Why is it that few out gay actors are given gay roles in major movies? Is it a fear of typecasting on the actors’ part? Will the audience assume a gay man playing a gay role is not acting? And will Hollywood not cast openly gay actors in straight roles because they assume the audience will never believe them in those roles? Hardly seems fair it never goes the other way around.

When we see major gay portrayals on screen, it’s largely as the comic relief and/or the trusted fag hag to Julia Roberts, Reese Witherspoon, Anne Hathaway, etc. Those roles are broad and non-threatening. They don’t penetrate the surface and get under the skin of movie goers. They don’t illuminate the gay experience so much as pick a few superficial traits to flaunt. So we can be Jack on Will and Grace, but not Harvey Milk. We can’t tell our own stories in the studio films.

Are we still in a space to where an entertainer who comes out has to worry about his or her career? It seems so. Think about major figures whose sexual orientation has long been questioned: Anderson Cooper, Kenny Chesney, Tom Cruise, Kevin Spacey, and the list goes on.

As Hollywood (and other big media) embraces gay portrayals, why do some of its native gay sons still feel the need to stay in the closet? In my above list, I’d bet my life at least two of them are 100% gay, and I’m sure there are many others.

I hear people sympathize with celebrities with double lives because they still think coming out is a career killer. Is that just paranoia or are we just feeding off the vibes we get from larger society, many of whose members still experience a discomfort of gayness? Will we be in 2039 and having gay actors still afraid to come out and having plum gay parts going to straight actors who can make it clear that it’s just a role and they’re not really…you know? Will we still be imagining ourselves as a more tolerant society despite evidence to the contrary?

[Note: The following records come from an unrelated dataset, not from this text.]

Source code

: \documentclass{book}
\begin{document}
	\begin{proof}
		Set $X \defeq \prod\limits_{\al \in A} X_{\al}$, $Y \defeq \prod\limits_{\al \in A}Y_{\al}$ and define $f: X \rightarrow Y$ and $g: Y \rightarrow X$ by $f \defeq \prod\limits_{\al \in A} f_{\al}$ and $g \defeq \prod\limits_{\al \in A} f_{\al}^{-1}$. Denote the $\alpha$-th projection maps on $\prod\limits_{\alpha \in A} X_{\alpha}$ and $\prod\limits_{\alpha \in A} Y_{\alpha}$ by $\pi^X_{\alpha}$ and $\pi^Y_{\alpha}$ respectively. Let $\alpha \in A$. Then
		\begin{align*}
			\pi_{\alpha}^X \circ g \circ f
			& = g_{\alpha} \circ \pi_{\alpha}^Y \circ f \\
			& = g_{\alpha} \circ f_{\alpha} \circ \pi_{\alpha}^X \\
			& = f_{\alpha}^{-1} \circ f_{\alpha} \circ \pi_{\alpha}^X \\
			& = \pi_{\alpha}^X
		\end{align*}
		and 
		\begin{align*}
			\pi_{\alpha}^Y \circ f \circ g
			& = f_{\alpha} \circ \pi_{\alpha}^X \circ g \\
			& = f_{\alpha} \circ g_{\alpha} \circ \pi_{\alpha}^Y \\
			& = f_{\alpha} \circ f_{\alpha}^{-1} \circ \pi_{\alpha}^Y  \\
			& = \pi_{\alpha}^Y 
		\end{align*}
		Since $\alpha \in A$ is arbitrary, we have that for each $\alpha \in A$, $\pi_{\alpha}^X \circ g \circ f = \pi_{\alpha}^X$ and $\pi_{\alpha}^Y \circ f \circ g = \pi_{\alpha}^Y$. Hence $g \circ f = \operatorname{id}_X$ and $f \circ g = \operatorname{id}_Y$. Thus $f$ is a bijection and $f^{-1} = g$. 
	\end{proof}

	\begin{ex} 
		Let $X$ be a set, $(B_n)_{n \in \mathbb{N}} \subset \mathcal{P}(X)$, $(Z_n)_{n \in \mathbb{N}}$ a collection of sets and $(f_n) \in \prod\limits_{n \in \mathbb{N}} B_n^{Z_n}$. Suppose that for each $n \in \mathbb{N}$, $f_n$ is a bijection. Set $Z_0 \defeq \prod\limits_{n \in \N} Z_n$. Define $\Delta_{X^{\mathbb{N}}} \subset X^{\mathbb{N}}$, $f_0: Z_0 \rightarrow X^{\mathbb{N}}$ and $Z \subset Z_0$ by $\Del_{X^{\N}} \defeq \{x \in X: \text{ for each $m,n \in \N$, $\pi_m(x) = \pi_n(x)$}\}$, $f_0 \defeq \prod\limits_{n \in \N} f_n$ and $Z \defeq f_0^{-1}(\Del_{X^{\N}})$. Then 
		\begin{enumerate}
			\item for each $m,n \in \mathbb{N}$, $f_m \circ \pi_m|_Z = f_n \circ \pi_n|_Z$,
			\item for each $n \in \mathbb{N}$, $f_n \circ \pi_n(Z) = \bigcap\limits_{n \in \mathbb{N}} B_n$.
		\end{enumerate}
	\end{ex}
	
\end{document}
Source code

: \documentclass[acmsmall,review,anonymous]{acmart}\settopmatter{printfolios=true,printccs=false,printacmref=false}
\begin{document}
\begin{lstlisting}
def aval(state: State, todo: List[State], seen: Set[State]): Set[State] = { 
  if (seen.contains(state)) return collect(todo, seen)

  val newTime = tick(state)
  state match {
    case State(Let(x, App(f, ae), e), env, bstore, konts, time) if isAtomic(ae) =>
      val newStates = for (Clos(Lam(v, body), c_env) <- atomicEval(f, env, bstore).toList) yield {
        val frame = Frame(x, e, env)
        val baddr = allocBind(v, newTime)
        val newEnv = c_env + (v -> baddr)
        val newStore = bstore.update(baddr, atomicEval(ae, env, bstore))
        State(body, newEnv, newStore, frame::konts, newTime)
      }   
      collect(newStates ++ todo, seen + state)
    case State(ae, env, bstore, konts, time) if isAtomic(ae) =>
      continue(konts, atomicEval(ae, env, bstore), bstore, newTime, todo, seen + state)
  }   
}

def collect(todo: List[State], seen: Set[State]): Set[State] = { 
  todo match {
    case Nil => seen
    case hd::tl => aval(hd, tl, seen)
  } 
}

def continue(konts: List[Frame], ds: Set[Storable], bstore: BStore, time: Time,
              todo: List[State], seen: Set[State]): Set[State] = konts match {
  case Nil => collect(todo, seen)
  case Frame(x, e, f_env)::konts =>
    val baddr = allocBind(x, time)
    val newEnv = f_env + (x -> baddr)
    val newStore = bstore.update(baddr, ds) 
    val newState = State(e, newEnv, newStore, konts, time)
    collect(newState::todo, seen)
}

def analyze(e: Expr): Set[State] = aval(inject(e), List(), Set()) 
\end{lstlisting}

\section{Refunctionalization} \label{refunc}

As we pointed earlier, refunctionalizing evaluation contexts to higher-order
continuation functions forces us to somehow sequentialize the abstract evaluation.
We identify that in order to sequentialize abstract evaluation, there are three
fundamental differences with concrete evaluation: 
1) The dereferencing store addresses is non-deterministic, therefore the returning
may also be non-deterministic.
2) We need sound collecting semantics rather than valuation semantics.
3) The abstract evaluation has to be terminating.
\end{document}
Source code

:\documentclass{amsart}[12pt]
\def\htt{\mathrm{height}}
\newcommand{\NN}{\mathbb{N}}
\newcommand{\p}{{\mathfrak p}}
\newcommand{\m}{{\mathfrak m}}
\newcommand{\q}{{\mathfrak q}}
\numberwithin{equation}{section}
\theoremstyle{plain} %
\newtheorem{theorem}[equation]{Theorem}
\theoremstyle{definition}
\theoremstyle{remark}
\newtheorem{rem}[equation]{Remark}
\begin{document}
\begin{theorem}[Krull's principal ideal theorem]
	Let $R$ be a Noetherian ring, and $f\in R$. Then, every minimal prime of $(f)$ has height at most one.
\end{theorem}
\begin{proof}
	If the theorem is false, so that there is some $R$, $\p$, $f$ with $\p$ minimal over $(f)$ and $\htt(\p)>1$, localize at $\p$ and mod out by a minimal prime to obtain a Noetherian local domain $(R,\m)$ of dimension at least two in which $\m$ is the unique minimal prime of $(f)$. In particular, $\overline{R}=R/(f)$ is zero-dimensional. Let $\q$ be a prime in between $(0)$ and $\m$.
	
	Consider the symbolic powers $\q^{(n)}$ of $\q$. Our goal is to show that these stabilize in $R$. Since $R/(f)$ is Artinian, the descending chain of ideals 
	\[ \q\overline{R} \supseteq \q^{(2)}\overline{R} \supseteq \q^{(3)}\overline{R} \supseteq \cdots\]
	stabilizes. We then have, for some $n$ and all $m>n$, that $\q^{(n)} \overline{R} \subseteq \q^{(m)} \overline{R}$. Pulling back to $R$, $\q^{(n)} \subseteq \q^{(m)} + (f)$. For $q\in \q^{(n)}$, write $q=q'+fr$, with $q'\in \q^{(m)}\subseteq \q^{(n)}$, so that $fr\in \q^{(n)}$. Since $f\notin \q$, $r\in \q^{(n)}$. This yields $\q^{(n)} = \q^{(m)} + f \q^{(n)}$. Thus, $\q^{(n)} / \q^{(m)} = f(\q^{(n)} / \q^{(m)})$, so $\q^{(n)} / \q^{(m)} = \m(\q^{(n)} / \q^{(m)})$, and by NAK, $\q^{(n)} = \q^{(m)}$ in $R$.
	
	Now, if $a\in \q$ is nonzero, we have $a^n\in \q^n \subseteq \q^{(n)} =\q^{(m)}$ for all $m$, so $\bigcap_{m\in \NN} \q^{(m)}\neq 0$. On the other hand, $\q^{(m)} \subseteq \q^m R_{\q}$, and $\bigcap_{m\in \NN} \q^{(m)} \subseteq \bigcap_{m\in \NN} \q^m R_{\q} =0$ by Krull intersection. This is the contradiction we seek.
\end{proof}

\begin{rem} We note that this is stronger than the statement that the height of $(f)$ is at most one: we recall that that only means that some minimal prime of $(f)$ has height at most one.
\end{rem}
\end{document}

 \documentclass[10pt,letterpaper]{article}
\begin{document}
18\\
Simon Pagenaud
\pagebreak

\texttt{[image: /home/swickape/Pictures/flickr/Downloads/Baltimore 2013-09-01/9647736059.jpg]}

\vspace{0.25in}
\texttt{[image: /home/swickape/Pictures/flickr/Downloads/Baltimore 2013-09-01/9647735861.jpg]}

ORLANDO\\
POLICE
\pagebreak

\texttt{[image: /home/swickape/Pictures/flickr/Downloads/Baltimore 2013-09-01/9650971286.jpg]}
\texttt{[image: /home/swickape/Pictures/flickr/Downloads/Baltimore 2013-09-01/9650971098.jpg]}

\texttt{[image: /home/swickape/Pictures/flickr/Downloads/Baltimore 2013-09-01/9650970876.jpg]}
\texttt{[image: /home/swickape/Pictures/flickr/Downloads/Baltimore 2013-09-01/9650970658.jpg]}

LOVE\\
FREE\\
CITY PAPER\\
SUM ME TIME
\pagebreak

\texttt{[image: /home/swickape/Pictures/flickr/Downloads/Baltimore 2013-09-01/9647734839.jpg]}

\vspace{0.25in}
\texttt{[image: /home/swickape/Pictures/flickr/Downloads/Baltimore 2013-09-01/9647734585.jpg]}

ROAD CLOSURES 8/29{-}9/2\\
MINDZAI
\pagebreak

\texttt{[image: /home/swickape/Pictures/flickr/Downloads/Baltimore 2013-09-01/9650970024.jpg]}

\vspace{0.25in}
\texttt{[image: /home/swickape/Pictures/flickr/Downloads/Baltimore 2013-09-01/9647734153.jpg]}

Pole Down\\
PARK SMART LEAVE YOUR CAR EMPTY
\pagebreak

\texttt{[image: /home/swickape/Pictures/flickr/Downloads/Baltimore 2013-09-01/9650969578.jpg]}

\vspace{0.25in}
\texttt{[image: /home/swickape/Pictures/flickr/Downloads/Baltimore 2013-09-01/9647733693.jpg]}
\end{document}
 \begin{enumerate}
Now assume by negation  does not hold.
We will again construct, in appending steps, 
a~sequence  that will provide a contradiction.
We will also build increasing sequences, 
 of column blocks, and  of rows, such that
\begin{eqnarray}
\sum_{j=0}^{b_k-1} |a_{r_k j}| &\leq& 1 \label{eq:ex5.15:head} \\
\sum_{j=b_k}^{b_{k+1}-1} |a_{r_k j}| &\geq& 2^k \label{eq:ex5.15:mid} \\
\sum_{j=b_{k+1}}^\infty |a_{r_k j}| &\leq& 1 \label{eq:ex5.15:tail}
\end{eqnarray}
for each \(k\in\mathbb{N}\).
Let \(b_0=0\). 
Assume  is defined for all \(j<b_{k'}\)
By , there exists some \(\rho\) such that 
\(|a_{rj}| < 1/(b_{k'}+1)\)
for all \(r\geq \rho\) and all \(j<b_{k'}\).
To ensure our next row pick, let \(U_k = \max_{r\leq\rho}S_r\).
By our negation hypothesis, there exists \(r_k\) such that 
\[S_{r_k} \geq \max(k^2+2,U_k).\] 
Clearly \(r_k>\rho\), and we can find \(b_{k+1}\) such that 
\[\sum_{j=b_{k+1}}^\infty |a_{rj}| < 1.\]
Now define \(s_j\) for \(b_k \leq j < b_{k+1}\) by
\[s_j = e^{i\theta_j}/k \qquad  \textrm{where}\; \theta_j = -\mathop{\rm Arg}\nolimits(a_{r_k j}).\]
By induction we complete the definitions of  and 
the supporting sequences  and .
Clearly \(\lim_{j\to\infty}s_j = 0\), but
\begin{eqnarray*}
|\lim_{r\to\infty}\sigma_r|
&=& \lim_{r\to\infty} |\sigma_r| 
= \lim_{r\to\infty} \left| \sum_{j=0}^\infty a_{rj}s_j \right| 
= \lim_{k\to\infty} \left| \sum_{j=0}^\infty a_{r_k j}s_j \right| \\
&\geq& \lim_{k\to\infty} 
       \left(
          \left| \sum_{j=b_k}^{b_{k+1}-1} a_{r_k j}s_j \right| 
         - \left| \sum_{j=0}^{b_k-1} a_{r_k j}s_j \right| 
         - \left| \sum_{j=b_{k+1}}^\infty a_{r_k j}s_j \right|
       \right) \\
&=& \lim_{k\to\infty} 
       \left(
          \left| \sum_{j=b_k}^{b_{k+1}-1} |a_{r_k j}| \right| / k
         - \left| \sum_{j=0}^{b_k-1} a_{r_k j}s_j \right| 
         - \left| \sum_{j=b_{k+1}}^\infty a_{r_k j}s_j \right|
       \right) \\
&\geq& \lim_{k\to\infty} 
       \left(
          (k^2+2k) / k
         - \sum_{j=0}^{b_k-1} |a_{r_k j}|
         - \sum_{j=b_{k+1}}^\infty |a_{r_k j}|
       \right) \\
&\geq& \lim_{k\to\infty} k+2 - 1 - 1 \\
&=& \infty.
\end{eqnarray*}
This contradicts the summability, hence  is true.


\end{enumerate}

I just read that Jim Carrey will star in a new movie called I Love You, Phillip Morris and play a gay character, based on a real-life conman who falls in love with his cellmate in prison. The movie played at Sundance and already it’s getting raves, and some are praising Carrey “for daring” to play gay.

Carrey doesn’t help matters as he freely admitted it was “scary” to have to kiss his co-star Ewan McGregor. (But darnit, someone has to do it!) This feeds into the ass-backward Hollywood double-standard of praising our stories (portrayed by straights) while tacitly following the common thinking of being gay as “shocking” or some other life form altogether.

By the way, isn’t it funny that no one ever asked Anthony Hopkins if playing a cannibal in Silence of the Lambs would ruin his career? Well, I guess it’s just a role, right?